CDO: Anybody Using It To Send eMail?

A

a a r o n _ k e m p f

whatever dude.. go flame the dipshit that claimed that you should
never use INT or BIGINT or UNIQUEIDENTIFIER as a pk
 
A

a a r o n _ k e m p f

whatever dude.. go flame the dipshit that claimed that you should
never use INT or BIGINT or UNIQUEIDENTIFIER as a pk
 
A

a a r o n _ k e m p f

whatever dude.. go flame the dipshit that claimed that you should
never use INT or BIGINT or UNIQUEIDENTIFIER as a pk
 
D

david

Yes, in general I find like surrogate primary keys rather than natural
primary keys.

(david)

I love how you can use Erl in order to print the lineNumber in error
handling... pretty slick effect
 
P

PeteCresswell

background information:

"CDO" on a server was not the same as "CDO" on a client.
I don't remember if the objects have different names: server
cdo, cdoNTS, had more features. What version of CDO
are you using?

"CDO" is not the same as SMTP. On a client, CDO
connected to mapi which connected to a mail client.
On a server, CDONTS connected to Exchange, (probably
using extended MAPI?). Both are .com objects: neither
use SMTP.

Oops! That might complicate things a little - developing in one
environment and deploying in another.

What I've got is:

"Microsoft CDO for Windows 2000 Library. CDOSYS.DLL

File version: 6.2.0004.0
Internal Name: CDOSYS
Product Version: 6.2
 
A

aaron.kempf is a robot

It is common knowledge that the message below was produced by an electronic
robot which commandeered the name of an actual poster. That robot is
obviously malfunctioning beause it is "off message". It is supposed to
promote MS SQL Server and only MS SQL Server. We regret any inconvenience
and are confident that its memory will soon be restored and it will, once
again, be promoting MS SQL Server even when SQL Server is not actually needed
nor beneficial.

The Anti-Kempf-Robot Robot
 
D

david

oops, I see that the world has changed since the last time I looked.

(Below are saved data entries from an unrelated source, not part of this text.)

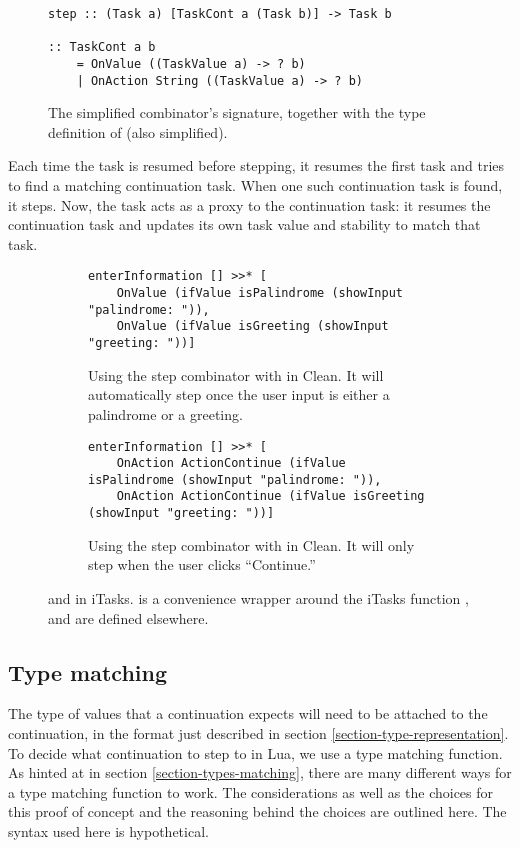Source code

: \begin{figure}[ht]
\centering
\begin{verbatim}
step :: (Task a) [TaskCont a (Task b)] -> Task b

:: TaskCont a b
    = OnValue ((TaskValue a) -> ? b)
    | OnAction String ((TaskValue a) -> ? b)
\end{verbatim}
\caption{The simplified  combinator's signature, together with the type definition of  (also simplified).}
\label{lst:clean_step}
\end{figure}

Each time the  task is resumed before stepping, it resumes the first task and tries to find a matching continuation task. When one such continuation task is found, it steps. Now, the  task acts as a proxy to the continuation task: it resumes the continuation task and updates its own task value and stability to match that task.

\begin{figure}[ht]
\begin{subfigure}{\textwidth}
\centering
\begin{verbatim}
enterInformation [] >>* [
    OnValue (ifValue isPalindrome (showInput "palindrome: ")),
    OnValue (ifValue isGreeting (showInput "greeting: "))]
\end{verbatim}
\caption{Using the step combinator with  in Clean. It will automatically step once the user input is either a palindrome or a greeting.}
\label{lst:clean_step_onvalue}
\end{subfigure}
\begin{subfigure}{\textwidth}
\centering
\bigskip
\begin{verbatim}
enterInformation [] >>* [
	OnAction ActionContinue (ifValue isPalindrome (showInput "palindrome: ")),
	OnAction ActionContinue (ifValue isGreeting (showInput "greeting: "))]
\end{verbatim}
\caption{Using the step combinator with  in Clean. It will only step when the user clicks ``Continue.''}
\label{lst:clean_step_onaction}
\end{subfigure}
\caption{ and  in iTasks.  is a convenience wrapper around the iTasks function ,  and  are defined elsewhere.}
\label{lst:clean_step_onvalue_onaction}
\end{figure}

\subsection{Type matching}\label{section-combinators-type-matching}
The type of values that a continuation expects will need to be attached to the continuation, in the format just described in section \ref{section-type-representation}. To decide what continuation to step to in Lua, we use a type matching function. As hinted at in section \ref{section-types-matching}, there are many different ways for a type matching function to work. The considerations as well as the choices for this proof of concept and the reasoning behind the choices are outlined here. The syntax used here is hypothetical.

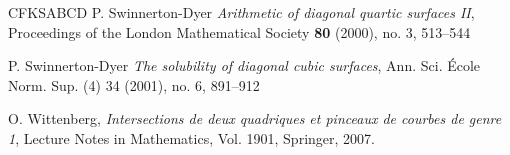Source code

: \documentclass[10pt]{amsart}
\numberwithin{equation}{section}
\theoremstyle{remark}
\theoremstyle{definition}
\theoremstyle{definition}
\theoremstyle{definition}
\theoremstyle{definition}
\theoremstyle{definition}
\theoremstyle{definition}
\theoremstyle{definition}
\theoremstyle{definition}
\begin{document}
\begin{thebibliography}{CFKSABCD}
P. Swinnerton-Dyer   \textit{Arithmetic of diagonal quartic surfaces II}, Proceedings of the London Mathematical Society \textbf{80}  (2000), no. 3, 513–544

  
P. Swinnerton-Dyer   \textit{The solubility of diagonal cubic surfaces}, Ann. Sci. École Norm. Sup. (4) 34 (2001), no. 6, 891–912
 
   
  
O. Wittenberg, \textit{Intersections de deux quadriques et pinceaux de courbes de genre 1}, Lecture Notes in Mathematics, Vol. 1901, Springer, 2007.


 
%  
%              
%
%
%
%
%   
%
%
 

\end{thebibliography}




 
\end{document}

OK, the sample code you posted is run on a mail server, and
the program is run as a user with permission to connect to the
SMTP service, which is probably unrestricted anyway, because
on the client side it is protected by a firewall, and on the internet
side it has to be open in order to receive mail.

The version of CDO that you are using is good for Windows 2000
Windows XP, Server 2003 and probably 2000. Don't know about
Vista. Different version numbers on different systems, which may
cause problems with Access early-binding.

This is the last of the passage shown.